%%

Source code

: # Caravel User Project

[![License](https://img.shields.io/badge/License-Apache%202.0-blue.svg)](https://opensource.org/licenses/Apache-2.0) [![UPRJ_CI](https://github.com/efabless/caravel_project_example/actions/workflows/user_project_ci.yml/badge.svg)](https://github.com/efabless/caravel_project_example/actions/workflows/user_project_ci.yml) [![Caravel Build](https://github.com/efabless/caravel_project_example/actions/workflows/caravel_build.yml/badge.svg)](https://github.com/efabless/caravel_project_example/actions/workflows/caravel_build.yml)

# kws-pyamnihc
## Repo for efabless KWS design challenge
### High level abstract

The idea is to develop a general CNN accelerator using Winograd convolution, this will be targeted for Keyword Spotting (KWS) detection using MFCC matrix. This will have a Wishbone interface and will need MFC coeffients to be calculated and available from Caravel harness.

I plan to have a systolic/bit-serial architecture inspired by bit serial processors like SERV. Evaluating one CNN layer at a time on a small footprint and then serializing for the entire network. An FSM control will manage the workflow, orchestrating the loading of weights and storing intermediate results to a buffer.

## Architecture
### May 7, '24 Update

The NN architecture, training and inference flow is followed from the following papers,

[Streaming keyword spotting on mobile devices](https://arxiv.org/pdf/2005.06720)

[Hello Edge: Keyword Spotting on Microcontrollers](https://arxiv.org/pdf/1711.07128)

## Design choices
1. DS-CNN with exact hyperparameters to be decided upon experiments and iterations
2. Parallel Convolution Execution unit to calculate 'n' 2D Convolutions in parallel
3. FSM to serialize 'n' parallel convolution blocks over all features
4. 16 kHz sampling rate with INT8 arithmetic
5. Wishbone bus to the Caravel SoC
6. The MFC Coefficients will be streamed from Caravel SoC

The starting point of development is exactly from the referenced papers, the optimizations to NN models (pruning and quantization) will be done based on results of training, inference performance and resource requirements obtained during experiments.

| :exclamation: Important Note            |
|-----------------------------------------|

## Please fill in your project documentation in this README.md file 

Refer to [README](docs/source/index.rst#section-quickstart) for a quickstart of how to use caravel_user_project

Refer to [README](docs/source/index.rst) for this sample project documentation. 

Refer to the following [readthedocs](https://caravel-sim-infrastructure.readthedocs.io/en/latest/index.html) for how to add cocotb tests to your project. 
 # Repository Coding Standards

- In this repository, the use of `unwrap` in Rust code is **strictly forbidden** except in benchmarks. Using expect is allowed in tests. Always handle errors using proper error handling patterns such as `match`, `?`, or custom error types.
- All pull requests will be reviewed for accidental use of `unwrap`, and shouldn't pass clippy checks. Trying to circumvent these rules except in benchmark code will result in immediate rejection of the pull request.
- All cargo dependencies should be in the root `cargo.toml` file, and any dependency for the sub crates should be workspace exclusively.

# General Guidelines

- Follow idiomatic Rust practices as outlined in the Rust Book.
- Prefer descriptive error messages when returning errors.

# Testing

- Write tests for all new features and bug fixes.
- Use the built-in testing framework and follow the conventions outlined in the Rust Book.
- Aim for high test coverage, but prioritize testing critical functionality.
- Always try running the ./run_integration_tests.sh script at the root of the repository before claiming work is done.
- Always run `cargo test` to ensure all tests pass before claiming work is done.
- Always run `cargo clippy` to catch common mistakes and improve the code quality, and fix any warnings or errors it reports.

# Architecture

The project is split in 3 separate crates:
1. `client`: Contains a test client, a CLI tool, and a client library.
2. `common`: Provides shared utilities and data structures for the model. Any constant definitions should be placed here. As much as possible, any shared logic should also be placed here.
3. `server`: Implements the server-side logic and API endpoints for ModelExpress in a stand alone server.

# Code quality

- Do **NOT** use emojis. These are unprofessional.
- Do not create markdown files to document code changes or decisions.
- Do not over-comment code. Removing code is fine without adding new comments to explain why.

%%

— YOUR TASK —
Would you copy out every line in the records that includes the string "Wishbone"?

— ANSWER SECTION —
The idea is to develop a general CNN accelerator using Winograd convolution, this will be targeted for Keyword Spotting (KWS) detection using MFCC matrix. This will have a Wishbone interface and will need MFC coeffients to be calculated and available from Caravel harness.
5. Wishbone bus to the Caravel SoC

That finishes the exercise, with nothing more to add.